**Required action**
Pick every line out of the entries below that has the string "implementeren", and copy it.

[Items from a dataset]
Segment Open

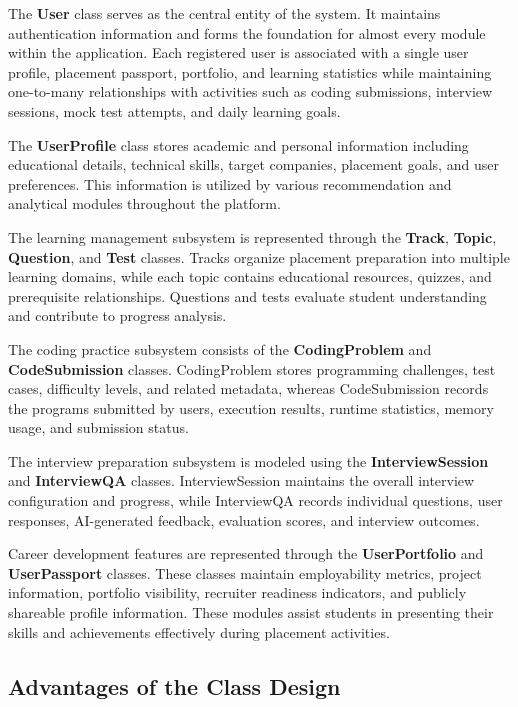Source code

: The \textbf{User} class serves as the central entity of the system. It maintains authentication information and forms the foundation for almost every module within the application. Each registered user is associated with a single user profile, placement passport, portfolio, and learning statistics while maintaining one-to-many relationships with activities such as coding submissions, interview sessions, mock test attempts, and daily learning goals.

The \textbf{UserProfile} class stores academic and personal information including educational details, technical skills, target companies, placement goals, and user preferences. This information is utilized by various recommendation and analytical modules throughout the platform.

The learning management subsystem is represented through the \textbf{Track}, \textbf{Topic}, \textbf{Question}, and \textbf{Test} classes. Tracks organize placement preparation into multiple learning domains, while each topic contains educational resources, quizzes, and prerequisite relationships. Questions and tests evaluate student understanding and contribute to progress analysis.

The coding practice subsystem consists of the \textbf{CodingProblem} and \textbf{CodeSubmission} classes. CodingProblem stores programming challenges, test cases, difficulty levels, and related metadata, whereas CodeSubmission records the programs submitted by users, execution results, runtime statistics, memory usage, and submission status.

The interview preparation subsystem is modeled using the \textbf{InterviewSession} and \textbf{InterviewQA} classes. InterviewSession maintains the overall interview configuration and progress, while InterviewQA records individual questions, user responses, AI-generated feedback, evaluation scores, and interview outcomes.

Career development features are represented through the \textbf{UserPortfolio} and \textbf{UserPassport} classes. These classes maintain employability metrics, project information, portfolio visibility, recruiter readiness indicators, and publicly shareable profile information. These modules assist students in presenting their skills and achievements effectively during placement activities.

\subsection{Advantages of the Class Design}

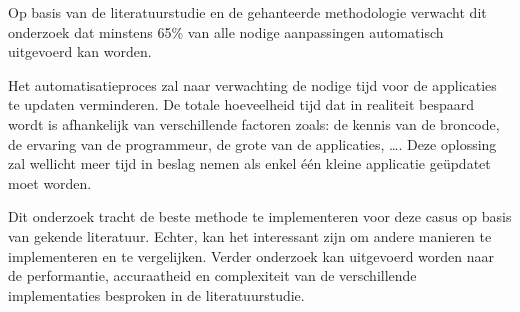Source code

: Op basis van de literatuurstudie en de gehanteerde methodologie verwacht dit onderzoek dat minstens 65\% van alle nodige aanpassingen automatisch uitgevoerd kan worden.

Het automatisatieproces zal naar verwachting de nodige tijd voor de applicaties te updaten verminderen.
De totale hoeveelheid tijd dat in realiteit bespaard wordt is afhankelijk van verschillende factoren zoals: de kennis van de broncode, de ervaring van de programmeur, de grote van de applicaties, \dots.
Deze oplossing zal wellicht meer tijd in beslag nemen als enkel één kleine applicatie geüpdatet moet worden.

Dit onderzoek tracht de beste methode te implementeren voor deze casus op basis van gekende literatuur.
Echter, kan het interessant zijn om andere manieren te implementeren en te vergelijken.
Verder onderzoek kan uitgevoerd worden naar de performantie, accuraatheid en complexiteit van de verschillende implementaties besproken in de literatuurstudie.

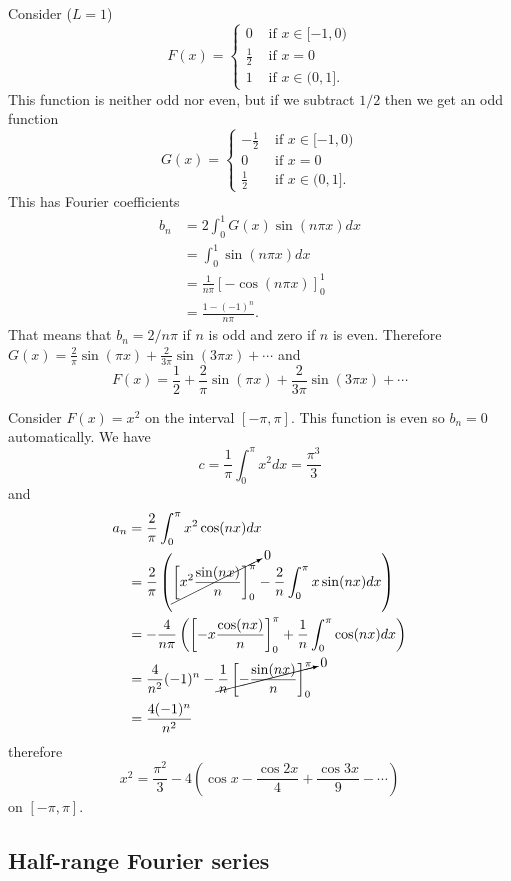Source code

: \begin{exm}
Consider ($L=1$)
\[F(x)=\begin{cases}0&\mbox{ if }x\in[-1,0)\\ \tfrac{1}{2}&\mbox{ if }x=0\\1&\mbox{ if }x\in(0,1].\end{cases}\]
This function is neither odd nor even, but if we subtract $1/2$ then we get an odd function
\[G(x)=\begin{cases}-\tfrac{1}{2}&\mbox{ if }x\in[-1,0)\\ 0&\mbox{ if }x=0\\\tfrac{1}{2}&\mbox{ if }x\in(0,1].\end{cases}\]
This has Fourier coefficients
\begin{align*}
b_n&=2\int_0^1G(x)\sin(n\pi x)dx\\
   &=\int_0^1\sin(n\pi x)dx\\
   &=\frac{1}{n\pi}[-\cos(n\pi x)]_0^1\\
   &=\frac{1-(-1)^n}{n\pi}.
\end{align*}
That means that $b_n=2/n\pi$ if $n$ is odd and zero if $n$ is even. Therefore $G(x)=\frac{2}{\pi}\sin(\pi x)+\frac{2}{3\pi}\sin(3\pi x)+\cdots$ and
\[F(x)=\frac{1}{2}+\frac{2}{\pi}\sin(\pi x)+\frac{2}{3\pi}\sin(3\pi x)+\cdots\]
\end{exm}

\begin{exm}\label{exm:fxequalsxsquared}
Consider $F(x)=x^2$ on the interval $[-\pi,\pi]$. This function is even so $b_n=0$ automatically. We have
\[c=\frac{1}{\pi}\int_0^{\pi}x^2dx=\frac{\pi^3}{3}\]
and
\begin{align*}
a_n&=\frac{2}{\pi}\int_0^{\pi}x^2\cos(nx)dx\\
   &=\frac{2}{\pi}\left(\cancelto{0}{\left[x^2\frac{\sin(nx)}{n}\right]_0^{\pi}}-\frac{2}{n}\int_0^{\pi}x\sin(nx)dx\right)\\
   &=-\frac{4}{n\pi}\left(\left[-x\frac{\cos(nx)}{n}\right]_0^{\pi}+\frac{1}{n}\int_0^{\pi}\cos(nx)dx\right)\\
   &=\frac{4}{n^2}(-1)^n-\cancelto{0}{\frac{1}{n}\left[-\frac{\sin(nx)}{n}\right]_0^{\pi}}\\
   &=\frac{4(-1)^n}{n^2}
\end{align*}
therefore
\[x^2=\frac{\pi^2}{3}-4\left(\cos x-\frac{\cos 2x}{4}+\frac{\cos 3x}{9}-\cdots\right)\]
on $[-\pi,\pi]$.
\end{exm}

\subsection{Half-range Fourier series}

Segment Closed

**Your response**
Dit onderzoek tracht de beste methode te implementeren voor deze casus op basis van gekende literatuur.
Echter, kan het interessant zijn om andere manieren te implementeren en te vergelijken.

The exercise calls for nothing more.